WHAT YOU WILL DO ▸ Copy each line in the data that includes the word "send".

Data extracted from a collection:
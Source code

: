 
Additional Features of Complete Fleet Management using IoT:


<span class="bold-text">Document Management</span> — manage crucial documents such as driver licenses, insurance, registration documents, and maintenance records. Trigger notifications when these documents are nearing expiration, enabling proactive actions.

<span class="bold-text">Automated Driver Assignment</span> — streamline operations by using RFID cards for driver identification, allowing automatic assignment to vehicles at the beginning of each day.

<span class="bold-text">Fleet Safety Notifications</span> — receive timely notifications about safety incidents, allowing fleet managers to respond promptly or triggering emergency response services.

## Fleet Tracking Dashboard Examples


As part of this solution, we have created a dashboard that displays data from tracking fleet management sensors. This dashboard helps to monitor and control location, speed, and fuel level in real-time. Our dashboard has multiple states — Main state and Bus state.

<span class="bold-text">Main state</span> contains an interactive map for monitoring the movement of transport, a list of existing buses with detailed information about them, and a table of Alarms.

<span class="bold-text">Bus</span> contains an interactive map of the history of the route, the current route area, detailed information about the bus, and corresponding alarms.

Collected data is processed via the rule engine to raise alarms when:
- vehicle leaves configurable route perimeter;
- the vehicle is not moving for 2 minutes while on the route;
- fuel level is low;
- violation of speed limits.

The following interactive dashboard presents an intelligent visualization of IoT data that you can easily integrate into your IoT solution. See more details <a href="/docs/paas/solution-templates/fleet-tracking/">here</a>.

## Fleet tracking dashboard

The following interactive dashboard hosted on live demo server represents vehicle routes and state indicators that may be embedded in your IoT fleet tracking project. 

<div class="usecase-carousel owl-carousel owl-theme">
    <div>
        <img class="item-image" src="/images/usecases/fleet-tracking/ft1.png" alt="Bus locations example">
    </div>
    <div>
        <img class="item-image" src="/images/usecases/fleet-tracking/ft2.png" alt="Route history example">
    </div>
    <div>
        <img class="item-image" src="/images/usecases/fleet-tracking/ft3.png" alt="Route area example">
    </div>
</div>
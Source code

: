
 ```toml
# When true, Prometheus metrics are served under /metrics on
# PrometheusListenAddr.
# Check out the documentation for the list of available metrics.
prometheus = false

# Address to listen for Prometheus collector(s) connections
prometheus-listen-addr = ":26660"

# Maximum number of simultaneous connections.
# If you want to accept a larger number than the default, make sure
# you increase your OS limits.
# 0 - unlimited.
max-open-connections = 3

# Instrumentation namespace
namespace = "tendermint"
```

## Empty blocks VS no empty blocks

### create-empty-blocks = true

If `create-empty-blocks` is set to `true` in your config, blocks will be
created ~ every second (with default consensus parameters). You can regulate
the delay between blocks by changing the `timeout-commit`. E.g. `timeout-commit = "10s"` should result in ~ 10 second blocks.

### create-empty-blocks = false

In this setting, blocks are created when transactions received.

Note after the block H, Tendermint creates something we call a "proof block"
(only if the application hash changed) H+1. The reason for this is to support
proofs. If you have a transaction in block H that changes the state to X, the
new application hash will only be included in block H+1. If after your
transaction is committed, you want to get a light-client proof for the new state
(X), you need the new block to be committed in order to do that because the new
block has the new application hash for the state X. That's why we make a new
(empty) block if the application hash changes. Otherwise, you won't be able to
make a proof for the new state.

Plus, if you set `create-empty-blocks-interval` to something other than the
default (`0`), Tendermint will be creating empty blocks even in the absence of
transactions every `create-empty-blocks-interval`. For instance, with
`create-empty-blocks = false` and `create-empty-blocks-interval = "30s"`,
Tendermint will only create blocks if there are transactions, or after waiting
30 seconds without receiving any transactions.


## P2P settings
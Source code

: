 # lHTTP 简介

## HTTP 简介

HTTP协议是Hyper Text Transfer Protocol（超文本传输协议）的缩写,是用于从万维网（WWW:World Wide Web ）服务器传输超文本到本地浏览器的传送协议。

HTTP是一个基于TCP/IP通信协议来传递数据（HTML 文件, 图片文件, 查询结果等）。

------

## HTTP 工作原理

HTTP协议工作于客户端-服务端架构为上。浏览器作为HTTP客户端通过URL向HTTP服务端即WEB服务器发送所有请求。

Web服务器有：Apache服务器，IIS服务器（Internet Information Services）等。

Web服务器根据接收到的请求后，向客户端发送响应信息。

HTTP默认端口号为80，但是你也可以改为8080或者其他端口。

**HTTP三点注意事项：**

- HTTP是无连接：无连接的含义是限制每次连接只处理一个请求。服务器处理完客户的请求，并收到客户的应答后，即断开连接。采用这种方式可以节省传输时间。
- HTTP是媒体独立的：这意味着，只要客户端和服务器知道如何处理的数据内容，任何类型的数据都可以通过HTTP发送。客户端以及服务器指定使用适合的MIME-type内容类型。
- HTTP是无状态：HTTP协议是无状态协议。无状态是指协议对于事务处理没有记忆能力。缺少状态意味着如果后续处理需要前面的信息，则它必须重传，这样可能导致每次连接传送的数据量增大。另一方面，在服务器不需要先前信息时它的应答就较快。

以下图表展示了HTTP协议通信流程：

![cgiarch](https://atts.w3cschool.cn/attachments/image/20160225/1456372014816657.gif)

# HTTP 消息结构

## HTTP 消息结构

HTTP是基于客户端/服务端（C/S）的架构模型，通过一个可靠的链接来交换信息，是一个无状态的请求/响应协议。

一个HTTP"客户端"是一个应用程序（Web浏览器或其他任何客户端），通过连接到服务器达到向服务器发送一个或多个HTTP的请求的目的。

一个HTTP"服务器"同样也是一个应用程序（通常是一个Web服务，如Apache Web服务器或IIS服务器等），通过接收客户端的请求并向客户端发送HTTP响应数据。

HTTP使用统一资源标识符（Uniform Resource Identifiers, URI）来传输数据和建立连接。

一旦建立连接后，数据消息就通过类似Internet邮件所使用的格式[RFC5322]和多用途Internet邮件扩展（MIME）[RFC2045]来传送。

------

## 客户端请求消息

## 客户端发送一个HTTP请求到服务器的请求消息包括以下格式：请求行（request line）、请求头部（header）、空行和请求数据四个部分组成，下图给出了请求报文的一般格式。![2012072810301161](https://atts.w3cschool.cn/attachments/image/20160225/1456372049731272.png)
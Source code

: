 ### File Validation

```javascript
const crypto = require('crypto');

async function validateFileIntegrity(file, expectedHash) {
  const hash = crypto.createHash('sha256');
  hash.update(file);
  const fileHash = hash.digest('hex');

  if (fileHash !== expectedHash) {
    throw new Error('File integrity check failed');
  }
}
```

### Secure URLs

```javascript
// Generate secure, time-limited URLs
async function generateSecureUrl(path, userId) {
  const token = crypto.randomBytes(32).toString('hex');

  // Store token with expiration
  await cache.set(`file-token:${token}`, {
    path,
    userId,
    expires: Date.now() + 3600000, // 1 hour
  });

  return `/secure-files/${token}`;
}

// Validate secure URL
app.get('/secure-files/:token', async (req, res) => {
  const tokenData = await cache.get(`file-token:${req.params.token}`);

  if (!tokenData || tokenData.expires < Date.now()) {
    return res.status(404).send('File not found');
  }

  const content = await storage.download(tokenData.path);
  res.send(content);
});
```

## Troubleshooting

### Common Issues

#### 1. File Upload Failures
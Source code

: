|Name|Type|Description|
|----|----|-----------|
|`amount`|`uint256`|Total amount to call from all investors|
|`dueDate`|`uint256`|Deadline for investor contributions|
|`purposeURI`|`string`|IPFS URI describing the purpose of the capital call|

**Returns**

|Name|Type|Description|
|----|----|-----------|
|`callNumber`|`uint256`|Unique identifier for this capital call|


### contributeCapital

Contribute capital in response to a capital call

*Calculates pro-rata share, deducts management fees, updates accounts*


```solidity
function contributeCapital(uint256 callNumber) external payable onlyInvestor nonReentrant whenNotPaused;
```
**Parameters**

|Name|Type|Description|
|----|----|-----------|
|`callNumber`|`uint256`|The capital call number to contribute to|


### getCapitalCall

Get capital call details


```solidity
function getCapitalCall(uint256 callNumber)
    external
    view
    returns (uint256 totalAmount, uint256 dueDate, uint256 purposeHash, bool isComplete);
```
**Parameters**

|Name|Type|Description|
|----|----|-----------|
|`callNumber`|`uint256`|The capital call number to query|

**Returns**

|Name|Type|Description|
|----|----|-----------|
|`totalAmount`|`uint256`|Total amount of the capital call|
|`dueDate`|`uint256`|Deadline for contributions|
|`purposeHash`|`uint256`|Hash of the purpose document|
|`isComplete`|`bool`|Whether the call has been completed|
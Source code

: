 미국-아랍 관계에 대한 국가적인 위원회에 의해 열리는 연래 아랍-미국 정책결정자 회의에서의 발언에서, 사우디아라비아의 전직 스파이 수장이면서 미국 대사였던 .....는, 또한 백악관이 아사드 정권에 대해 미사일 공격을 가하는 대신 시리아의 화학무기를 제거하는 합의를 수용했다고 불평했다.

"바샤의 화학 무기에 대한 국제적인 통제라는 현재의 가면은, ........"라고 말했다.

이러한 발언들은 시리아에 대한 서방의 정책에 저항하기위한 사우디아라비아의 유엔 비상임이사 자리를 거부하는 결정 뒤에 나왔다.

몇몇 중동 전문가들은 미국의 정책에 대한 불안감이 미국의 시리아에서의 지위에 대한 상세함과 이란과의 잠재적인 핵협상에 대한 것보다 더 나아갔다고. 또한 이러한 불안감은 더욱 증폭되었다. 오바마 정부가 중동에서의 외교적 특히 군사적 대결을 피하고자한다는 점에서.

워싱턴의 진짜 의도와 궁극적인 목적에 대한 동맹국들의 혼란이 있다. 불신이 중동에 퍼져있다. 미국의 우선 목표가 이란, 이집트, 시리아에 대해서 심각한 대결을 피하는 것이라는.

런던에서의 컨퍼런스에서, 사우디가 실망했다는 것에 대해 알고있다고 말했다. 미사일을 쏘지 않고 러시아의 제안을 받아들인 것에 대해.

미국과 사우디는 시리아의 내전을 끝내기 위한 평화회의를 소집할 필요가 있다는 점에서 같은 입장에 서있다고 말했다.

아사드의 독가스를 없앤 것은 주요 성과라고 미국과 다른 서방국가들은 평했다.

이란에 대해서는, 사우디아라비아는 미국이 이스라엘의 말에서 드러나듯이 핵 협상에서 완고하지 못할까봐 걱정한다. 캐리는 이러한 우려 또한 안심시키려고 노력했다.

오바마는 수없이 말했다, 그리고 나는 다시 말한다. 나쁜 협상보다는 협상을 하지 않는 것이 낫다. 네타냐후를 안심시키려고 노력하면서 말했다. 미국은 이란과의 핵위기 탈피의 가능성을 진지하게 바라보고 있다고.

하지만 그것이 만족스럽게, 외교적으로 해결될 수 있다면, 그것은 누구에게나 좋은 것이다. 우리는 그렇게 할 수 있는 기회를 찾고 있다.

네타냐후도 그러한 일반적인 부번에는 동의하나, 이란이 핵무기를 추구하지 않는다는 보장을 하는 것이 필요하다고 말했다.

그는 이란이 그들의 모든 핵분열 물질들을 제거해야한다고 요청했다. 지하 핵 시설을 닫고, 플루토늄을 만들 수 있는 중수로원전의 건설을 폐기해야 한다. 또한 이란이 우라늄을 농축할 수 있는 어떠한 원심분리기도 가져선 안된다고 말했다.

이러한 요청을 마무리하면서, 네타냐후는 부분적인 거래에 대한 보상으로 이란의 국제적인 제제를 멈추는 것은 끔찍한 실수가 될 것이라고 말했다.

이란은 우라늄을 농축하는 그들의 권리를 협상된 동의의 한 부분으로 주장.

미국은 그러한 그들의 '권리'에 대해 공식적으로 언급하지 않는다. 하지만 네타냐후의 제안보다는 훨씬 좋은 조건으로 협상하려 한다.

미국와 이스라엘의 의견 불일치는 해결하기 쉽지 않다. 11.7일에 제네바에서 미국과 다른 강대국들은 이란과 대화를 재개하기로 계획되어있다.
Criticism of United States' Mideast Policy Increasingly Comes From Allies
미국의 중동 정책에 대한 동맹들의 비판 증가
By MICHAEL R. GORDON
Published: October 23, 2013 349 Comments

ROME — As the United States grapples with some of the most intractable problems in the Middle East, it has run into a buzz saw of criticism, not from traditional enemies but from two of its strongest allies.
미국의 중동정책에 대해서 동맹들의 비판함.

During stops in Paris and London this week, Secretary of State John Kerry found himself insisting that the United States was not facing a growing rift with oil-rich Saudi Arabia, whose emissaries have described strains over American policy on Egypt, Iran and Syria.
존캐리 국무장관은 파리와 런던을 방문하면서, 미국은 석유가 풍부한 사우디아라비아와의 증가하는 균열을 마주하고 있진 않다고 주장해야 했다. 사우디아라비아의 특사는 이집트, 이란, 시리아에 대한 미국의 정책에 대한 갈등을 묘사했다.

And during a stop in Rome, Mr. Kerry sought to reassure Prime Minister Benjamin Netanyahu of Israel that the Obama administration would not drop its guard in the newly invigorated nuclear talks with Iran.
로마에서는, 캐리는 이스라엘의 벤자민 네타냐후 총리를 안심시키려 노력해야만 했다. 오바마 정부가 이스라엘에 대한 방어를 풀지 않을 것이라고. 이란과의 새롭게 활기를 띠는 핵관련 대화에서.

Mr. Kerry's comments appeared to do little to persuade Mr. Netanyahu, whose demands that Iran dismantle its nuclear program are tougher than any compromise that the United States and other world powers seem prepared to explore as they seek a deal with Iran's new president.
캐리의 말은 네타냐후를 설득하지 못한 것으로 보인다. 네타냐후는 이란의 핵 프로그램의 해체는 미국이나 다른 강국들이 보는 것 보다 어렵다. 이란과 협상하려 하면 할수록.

ANSWER TO THE PROBLEM ▸
    return res.status(404).send('File not found');
  res.send(content);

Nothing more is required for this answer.